• [Excerpts from a dataset]:
╭──
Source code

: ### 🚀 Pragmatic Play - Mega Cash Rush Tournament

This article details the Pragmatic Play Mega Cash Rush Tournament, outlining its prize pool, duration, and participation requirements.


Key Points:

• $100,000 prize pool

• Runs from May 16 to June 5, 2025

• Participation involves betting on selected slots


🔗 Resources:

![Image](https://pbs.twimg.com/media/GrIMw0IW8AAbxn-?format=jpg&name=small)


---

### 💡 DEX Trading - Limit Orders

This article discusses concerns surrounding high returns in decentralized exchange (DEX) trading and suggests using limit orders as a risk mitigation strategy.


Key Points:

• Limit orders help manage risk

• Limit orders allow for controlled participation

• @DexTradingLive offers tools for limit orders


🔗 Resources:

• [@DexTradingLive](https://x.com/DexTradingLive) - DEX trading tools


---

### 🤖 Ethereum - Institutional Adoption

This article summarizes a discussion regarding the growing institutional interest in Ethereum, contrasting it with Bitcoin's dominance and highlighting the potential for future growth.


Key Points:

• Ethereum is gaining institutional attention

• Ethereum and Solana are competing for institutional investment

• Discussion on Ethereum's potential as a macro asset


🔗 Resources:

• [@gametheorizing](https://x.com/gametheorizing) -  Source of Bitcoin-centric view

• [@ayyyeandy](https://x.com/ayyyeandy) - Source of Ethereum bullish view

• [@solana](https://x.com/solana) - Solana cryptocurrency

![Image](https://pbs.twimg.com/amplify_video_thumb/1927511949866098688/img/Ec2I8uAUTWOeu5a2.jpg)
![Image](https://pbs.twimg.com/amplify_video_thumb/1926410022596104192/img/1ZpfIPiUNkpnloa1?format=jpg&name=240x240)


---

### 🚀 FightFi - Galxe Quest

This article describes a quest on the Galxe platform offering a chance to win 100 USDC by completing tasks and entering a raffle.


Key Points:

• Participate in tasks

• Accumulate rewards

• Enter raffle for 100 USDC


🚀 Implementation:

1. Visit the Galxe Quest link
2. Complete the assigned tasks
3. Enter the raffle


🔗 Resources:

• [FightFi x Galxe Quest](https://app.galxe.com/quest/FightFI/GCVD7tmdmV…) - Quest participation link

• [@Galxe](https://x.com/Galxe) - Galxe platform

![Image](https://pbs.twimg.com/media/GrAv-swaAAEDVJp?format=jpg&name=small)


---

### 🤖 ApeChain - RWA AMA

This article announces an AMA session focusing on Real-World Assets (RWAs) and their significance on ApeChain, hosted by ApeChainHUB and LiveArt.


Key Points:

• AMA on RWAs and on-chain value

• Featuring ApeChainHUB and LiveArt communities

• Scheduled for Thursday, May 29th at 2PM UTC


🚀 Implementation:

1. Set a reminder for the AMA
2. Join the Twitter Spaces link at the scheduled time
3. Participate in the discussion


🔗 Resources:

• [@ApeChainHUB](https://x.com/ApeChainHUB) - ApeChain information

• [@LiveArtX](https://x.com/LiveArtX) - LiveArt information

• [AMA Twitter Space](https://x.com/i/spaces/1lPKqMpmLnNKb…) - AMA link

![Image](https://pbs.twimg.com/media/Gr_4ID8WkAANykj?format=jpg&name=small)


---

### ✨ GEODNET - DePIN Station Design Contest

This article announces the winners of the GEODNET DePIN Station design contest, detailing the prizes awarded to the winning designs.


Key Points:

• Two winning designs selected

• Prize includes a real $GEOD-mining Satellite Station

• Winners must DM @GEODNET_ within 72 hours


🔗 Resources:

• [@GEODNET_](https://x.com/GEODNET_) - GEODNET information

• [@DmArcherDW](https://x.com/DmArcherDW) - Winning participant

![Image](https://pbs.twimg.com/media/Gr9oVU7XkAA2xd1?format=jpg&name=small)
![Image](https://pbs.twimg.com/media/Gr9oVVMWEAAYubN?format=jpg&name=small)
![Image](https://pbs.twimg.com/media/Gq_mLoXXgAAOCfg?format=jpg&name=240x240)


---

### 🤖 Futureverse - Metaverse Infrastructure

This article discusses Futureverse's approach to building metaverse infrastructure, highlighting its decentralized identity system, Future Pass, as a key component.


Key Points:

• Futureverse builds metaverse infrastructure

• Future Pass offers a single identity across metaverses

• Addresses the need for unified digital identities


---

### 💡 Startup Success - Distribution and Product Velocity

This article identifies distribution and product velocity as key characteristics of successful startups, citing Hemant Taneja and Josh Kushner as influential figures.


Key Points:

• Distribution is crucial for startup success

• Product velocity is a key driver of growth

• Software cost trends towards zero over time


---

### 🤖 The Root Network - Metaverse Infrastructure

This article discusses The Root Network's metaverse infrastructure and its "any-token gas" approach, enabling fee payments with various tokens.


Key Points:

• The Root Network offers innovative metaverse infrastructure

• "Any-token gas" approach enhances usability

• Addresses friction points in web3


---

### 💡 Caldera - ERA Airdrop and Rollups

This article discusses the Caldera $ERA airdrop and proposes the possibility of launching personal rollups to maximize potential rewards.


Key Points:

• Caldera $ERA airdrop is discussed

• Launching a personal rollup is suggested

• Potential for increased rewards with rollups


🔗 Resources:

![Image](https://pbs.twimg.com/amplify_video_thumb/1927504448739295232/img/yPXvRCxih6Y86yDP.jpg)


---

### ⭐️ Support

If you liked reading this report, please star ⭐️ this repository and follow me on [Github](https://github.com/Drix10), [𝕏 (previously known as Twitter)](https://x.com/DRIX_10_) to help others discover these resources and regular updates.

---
╰──
• [THE PROBLEM]:
Repeat the whole of the data above exactly, keeping every word.

• [ANSWER SPACE]:
Source code

: ### 🚀 Pragmatic Play - Mega Cash Rush Tournament

This article details the Pragmatic Play Mega Cash Rush Tournament, outlining its prize pool, duration, and participation requirements.


Key Points:

• $100,000 prize pool

• Runs from May 16 to June 5, 2025

• Participation involves betting on selected slots


🔗 Resources:

![Image](https://pbs.twimg.com/media/GrIMw0IW8AAbxn-?format=jpg&name=small)


---

### 💡 DEX Trading - Limit Orders

This article discusses concerns surrounding high returns in decentralized exchange (DEX) trading and suggests using limit orders as a risk mitigation strategy.


Key Points:

• Limit orders help manage risk

• Limit orders allow for controlled participation

• @DexTradingLive offers tools for limit orders


🔗 Resources:

• [@DexTradingLive](https://x.com/DexTradingLive) - DEX trading tools


---

### 🤖 Ethereum - Institutional Adoption

This article summarizes a discussion regarding the growing institutional interest in Ethereum, contrasting it with Bitcoin's dominance and highlighting the potential for future growth.


Key Points:

• Ethereum is gaining institutional attention

• Ethereum and Solana are competing for institutional investment

• Discussion on Ethereum's potential as a macro asset


🔗 Resources:

• [@gametheorizing](https://x.com/gametheorizing) -  Source of Bitcoin-centric view

• [@ayyyeandy](https://x.com/ayyyeandy) - Source of Ethereum bullish view

• [@solana](https://x.com/solana) - Solana cryptocurrency

![Image](https://pbs.twimg.com/amplify_video_thumb/1927511949866098688/img/Ec2I8uAUTWOeu5a2.jpg)
![Image](https://pbs.twimg.com/amplify_video_thumb/1926410022596104192/img/1ZpfIPiUNkpnloa1?format=jpg&name=240x240)


---

### 🚀 FightFi - Galxe Quest

This article describes a quest on the Galxe platform offering a chance to win 100 USDC by completing tasks and entering a raffle.


Key Points:

• Participate in tasks

• Accumulate rewards

• Enter raffle for 100 USDC


🚀 Implementation:

1. Visit the Galxe Quest link
2. Complete the assigned tasks
3. Enter the raffle


🔗 Resources:

• [FightFi x Galxe Quest](https://app.galxe.com/quest/FightFI/GCVD7tmdmV…) - Quest participation link

• [@Galxe](https://x.com/Galxe) - Galxe platform

![Image](https://pbs.twimg.com/media/GrAv-swaAAEDVJp?format=jpg&name=small)


---

### 🤖 ApeChain - RWA AMA

This article announces an AMA session focusing on Real-World Assets (RWAs) and their significance on ApeChain, hosted by ApeChainHUB and LiveArt.


Key Points:

• AMA on RWAs and on-chain value

• Featuring ApeChainHUB and LiveArt communities

• Scheduled for Thursday, May 29th at 2PM UTC


🚀 Implementation:

1. Set a reminder for the AMA
2. Join the Twitter Spaces link at the scheduled time
3. Participate in the discussion


🔗 Resources:

• [@ApeChainHUB](https://x.com/ApeChainHUB) - ApeChain information

• [@LiveArtX](https://x.com/LiveArtX) - LiveArt information

• [AMA Twitter Space](https://x.com/i/spaces/1lPKqMpmLnNKb…) - AMA link

![Image](https://pbs.twimg.com/media/Gr_4ID8WkAANykj?format=jpg&name=small)


---

### ✨ GEODNET - DePIN Station Design Contest

This article announces the winners of the GEODNET DePIN Station design contest, detailing the prizes awarded to the winning designs.


Key Points:

• Two winning designs selected

• Prize includes a real $GEOD-mining Satellite Station

• Winners must DM @GEODNET_ within 72 hours


🔗 Resources:

• [@GEODNET_](https://x.com/GEODNET_) - GEODNET information

• [@DmArcherDW](https://x.com/DmArcherDW) - Winning participant

![Image](https://pbs.twimg.com/media/Gr9oVU7XkAA2xd1?format=jpg&name=small)
![Image](https://pbs.twimg.com/media/Gr9oVVMWEAAYubN?format=jpg&name=small)
![Image](https://pbs.twimg.com/media/Gq_mLoXXgAAOCfg?format=jpg&name=240x240)


---

### 🤖 Futureverse - Metaverse Infrastructure

This article discusses Futureverse's approach to building metaverse infrastructure, highlighting its decentralized identity system, Future Pass, as a key component.


Key Points:

• Futureverse builds metaverse infrastructure

• Future Pass offers a single identity across metaverses

• Addresses the need for unified digital identities


---

### 💡 Startup Success - Distribution and Product Velocity

This article identifies distribution and product velocity as key characteristics of successful startups, citing Hemant Taneja and Josh Kushner as influential figures.


Key Points:

• Distribution is crucial for startup success

• Product velocity is a key driver of growth

• Software cost trends towards zero over time


---

### 🤖 The Root Network - Metaverse Infrastructure

This article discusses The Root Network's metaverse infrastructure and its "any-token gas" approach, enabling fee payments with various tokens.


Key Points:

• The Root Network offers innovative metaverse infrastructure

• "Any-token gas" approach enhances usability

• Addresses friction points in web3


---

### 💡 Caldera - ERA Airdrop and Rollups

This article discusses the Caldera $ERA airdrop and proposes the possibility of launching personal rollups to maximize potential rewards.


Key Points:

• Caldera $ERA airdrop is discussed

• Launching a personal rollup is suggested

• Potential for increased rewards with rollups


🔗 Resources:

![Image](https://pbs.twimg.com/amplify_video_thumb/1927504448739295232/img/yPXvRCxih6Y86yDP.jpg)


---

### ⭐️ Support

If you liked reading this report, please star ⭐️ this repository and follow me on [Github](https://github.com/Drix10), [𝕏 (previously known as Twitter)](https://x.com/DRIX_10_) to help others discover these resources and regular updates.

---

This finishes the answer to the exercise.